Not a problem, glad I could help. I no longer have the Sigma 50mm, but I remember it the few times (just for fun) that I mounted it on original M. I'm actually going to go on lightroom tonight and try to find that handful of shots I took with the combo, see if I came up with anything good. 

It appears others have beat me to it, so I'll just echo that the new 50mm STM is suppose to work quite nicely on the M with adapter. I personally have not tried it but have heard it is a good match. Also it is a better fit size/weight/balance-wise.

Good luck!


----------



## hacra (Apr 12, 2016)

Have you ever tried to use a dandelion chip?







In my rokinon/samyang 16mm i have attached a dandelion IV canon chip and works quite well with my 1Dx.

http://www.peleng8.com/af-lens-adapters/af-chip-dandelion-af-chip-dandelion-iv-generation-for-canon.html

You can program it in a way that the files will retain the F stop used.

its also quite inexpensive (+/- 20 USD). While the AF confirm is a bit wide (i think it can be adjusted somehow) it does work quite ok.

here is a link to some of the parameters it can be programmed.

http://filmprocess.ru/oduvanchik/instructions/programming_en.html

Had no problems with it, and might be the solution to your problem. It does take some adjusting of the position so that the camera detects the chip but once thats done, it just works.

This being said, i hope in the future rokinon included such a chip in the lens itself.

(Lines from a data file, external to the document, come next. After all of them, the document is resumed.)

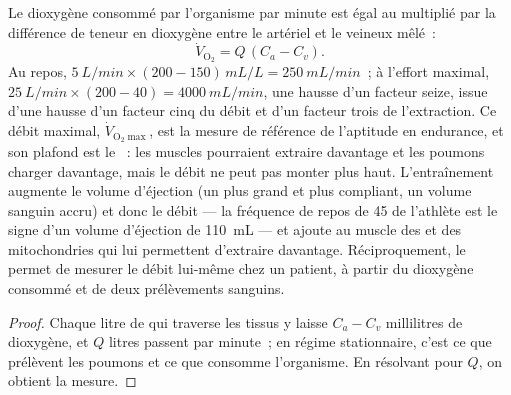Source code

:\begin{theorem}\label{thm:b2:blood-pressure:fick}
Le dioxygène consommé par l'organisme par minute est égal au  multiplié par la différence de teneur en dioxygène entre le
 artériel et le  veineux mêlé~:
\[
\dot V_{\mathrm{O_2}} = Q\,(C_a - C_v).
\]
Au repos, $\qty{5}{L/min}\times(200 - 150)\,\unit{mL/L} = \qty{250}{mL/min}$~;
à l'effort maximal, $\qty{25}{L/min}\times(200 - 40) =
\qty{4000}{mL/min}$, une hausse d'un facteur seize, issue d'une hausse
d'un facteur cinq du débit et d'un facteur trois de l'extraction. Ce
débit maximal,
$\dot V_{\mathrm{O_2}\max}$, est la mesure de référence de l'aptitude en
endurance, et son plafond est le ~: les muscles pourraient extraire
davantage et les poumons charger davantage, mais le débit ne peut pas
monter plus haut. L'entraînement augmente le volume d'éjection (un
 plus grand et plus compliant, un volume sanguin accru) et
donc le débit --- la fréquence de repos de 45 de l'athlète est le signe
d'un volume d'éjection de \qty{110}{mL} --- et ajoute au muscle des
 et des mitochondries qui lui permettent d'extraire
davantage. Réciproquement, le  permet de mesurer le débit
lui-même chez un patient, à partir du dioxygène consommé et de deux
prélèvements sanguins.
\end{theorem}
\begin{proof}
Chaque litre de  qui traverse les tissus y laisse $C_a - C_v$
millilitres de dioxygène, et $Q$ litres passent par minute~; en régime
stationnaire, c'est ce que prélèvent les poumons et ce que consomme
l'organisme. En résolvant pour $Q$, on obtient la mesure.
\end{proof}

Not sure the same chip exists for other camera systems, but it somehow solved my problem.


----------



## TWI by Dustin Abbott (Apr 12, 2016)

hacra said:


> Have you ever tried to use a dandelion chip?
> 
> 
> 
> ...



I've used one for full frame mounts (M42 adapters and added one to a Rokinon 14mm f/2.8). I've not seen one for mirrorless lenses, however. I don't know that the EF-M mount has been popular enough to get much attention. It's somewhat ironic to me that Samyang IS producing AE versions of some of their lenses (with electronics), but is still releasing new lenses without them. I don't mind manual focus, but I do miss what the electronics can add otherwise.


----------



## surapon (Apr 12, 2016)

hacra said:


> Have you ever tried to use a dandelion chip?
> 
> 
> 
> ...




Dear Friend Mr. hacra.
How can you mount this dandelion chip and control the Manual Focus Lens of Rokinon for EF-M mount ?
No Power point on Rokinon Lens at all.
Thanks.
Surapon


----------



## TWI by Dustin Abbott (Apr 12, 2016)

surapon said:


> hacra said:
> 
> 
> > Have you ever tried to use a dandelion chip?
> ...



No, you can't control the aperture or focus with a chip. What you can do is get electronic communication and program in the focal length as well as calibrate the focus confirm chip so that the appropriate focus point in the viewfinder will light up when the lens is in focus.


----------



## surapon (Apr 13, 2016)

TWI by Dustin Abbott said:


> surapon said:
> 
> 
> > hacra said:
> ...



Thank you Sir, Dear great teacher Mr. Dustin.
Now, I am understand 100%.
Have a great night, Sir.
Surapon


----------



## -1 (Apr 17, 2016)

surapon said:


> TWI by Dustin Abbott said:
> 
> 
> > surapon said:
> ...


Dear Mr Sir von Surapon!

I just want to make sure that you and other readers understand that the Dandelion chips won't work with EF-M lenses. Only with EF/EF-S such. The latter will report to your M camera thru an wired EF to EF-M adapter thou. You also need an EF camera to program them, that can't be done on a M.

With the most Sincerely and Honorably Regards


----------